Thomas was celebrated by some as a trailblazer. After Disney chief executive Bob Chapek initially tried to distance the company from Florida’s political kerfuffle, he caved and apologized following a barrage of negative publicity. And media outlets overwhelmingly embraced the “don’t say gay” moniker invented by critics of the new Florida bill.
Much of the media has gone beyond merely reporting on these cases to all but taking the reins. Meanwhile, millions of Americans stand on the roadside shaking their heads as the bandwagon rolls by. And, in response to their reluctance to climb aboard, they are frequently labeled as bigoted, intolerant or just ignorant.
In fact, most bear no ill will toward anyone regardless of orientation or choices. But based on their long-held traditional or religious principles – coupled with what they consider mere common sense – many believe the following:
- Athletes who formerly compete as men and then do so as women have unfair advantages.
- The refusal to use an innocuous phrase such as “boys and girls” in an effort not to offend is, in fact, offensive to millions of Americans.
- Gender-neutral language such as “pregnant people” and “birth-giver” devalues the experiences of mothers and women in general – and it’s not necessary for experts to affirm it, although there are plenty who will.
There is a lively debate to be had on these subjects.

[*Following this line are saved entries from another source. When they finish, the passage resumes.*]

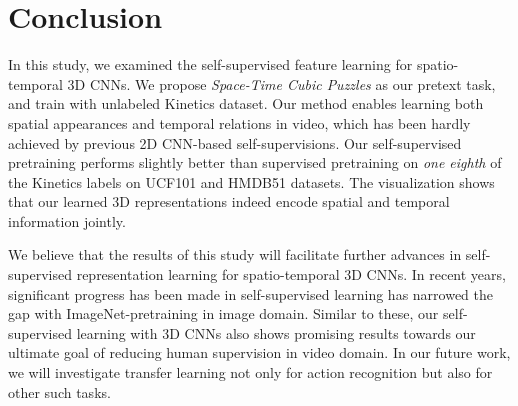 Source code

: \documentclass[letterpaper]{article} \usepackage{aaai19}  \usepackage{times}  \usepackage{helvet}  \usepackage{courier}  \usepackage{url}  \usepackage{graphicx}  \frenchspacing  \setlength{\pdfpagewidth}{8.5in}  \setlength{\pdfpageheight}{11in}
\begin{document}
\section{Conclusion}
In this study, we examined the self-supervised feature learning for spatio-temporal 3D CNNs. We propose \textit{Space-Time Cubic Puzzles} as our pretext task, and train with unlabeled Kinetics dataset. Our method enables learning both spatial appearances and temporal relations in video, which has been hardly achieved by previous 2D CNN-based self-supervisions. Our self-supervised pretraining performs slightly better than supervised pretraining on \textit{one eighth} of the Kinetics labels on UCF101 and HMDB51 datasets. The visualization shows that our learned 3D representations indeed encode spatial and temporal information jointly.

We believe that the results of this study will facilitate further advances in self-supervised representation learning for spatio-temporal 3D CNNs. In recent years, significant progress has been made in self-supervised learning has narrowed the gap with ImageNet-pretraining in image domain. Similar to these, our self-supervised learning with 3D CNNs also shows promising results towards our ultimate goal of reducing human supervision in video domain. In our future work, we will investigate transfer learning not only for action recognition but also for other such tasks.

{
	 
	
}
\end{document}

But we should all agree on this: Public school children in grades K-3 (if not well beyond) should be spared from a curriculum, or even a teacher’s opinion, on subjects of gender identity and associated political issues.

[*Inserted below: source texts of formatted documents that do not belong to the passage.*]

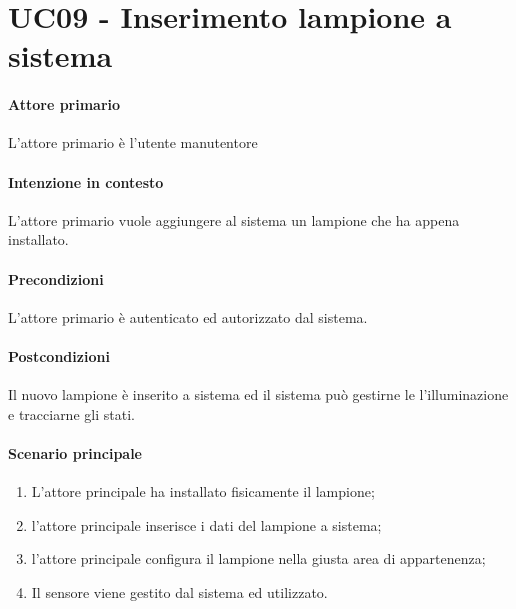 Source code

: \section{UC09 - Inserimento lampione a sistema}

\paragraph{Attore primario} L'attore primario è l'utente manutentore
\paragraph{Intenzione in contesto} L'attore primario vuole aggiungere al sistema un lampione che ha appena installato.

\paragraph{Precondizioni} L'attore primario è autenticato ed autorizzato dal sistema.

\paragraph{Postcondizioni} Il nuovo lampione è inserito a sistema ed il sistema può gestirne le l'illuminazione e tracciarne gli stati.

\paragraph{Scenario principale}

\begin{enumerate}
    \item L'attore principale ha installato fisicamente il lampione;
    \item l'attore principale inserisce i dati del lampione a sistema;
    \item l'attore principale configura il lampione nella giusta area di appartenenza;
    \item Il sensore viene gestito dal sistema ed utilizzato.
\end{enumerate}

Opponents of the Florida law ask, “What if Mary asks the teacher why Johnny has two dads? The teacher could be in trouble for just answering the question. ” Currently, the teacher’s wisest answer could be to encourage Mary to respectfully ask Johnny to answer her question. Presumably, Johnny’s dads have talked to their son about how to answer that question. The explanation by Johnny’s parents might differ significantly from the answer from Mary’s parents based on their political or religious beliefs, and that’s fine.

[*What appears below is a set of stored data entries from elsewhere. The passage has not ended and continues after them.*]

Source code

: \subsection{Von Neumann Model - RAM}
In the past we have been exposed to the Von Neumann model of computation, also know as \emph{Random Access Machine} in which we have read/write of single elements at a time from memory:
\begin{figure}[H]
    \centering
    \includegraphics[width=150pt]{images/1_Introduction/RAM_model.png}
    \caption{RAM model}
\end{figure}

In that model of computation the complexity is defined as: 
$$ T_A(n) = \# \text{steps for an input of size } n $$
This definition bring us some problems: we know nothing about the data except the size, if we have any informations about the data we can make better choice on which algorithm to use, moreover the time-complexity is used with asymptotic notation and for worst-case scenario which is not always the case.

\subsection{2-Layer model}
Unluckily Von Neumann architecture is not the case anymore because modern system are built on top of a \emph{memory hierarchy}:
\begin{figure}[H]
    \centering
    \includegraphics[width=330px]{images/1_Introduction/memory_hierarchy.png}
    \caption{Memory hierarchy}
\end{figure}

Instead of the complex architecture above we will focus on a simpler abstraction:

But that’s not enough for activists who increasingly insist that institutions embrace progressive doctrine or face reputational or economic consequences. The fight for LGBTQ rights is analogous to the race-based civil rights movement, they say, although many Americans disagree with that comparison, including many African Americans.
There was a time when tolerance was preached as the antidote for a divided nation. Indeed, many social and religious conservatives adopted a libertarian philosophy: Live and let live. But, as demonstrated in the case of Chapek, being neutral is no longer enough. Silence is violence, we’re told. Tolerance must metamorphize into advocacy. You are with us or we are at war with you.
We live in a world that by nature becomes more liberal with each generation. Conservatism serves to slow, never stop, the steady march to the left. Legal barriers to gay couples enjoying the same rights as their straight counterparts took generations to tear down, but they were always based primarily on religious doctrine and entrenched traditions more than logic or sound legal precepts. In a pluralistic society where religious beliefs are protected but not imposed, it was right that the barriers fell to the wayside.
By contrast, many of the progressive demands being made today are seen by conservatives not so much as a challenge to the old order as an assault on basic logic and common sense.
These are complicated topics with serious implications, and decency and mutual respect should guide us. Loving each other, even as we strongly disagree, is crucial to coexisting, and so tolerance is the better goal than some unattainable universal agreement.
Some will insist otherwise, but the traditional advice might still work best: Silence is golden.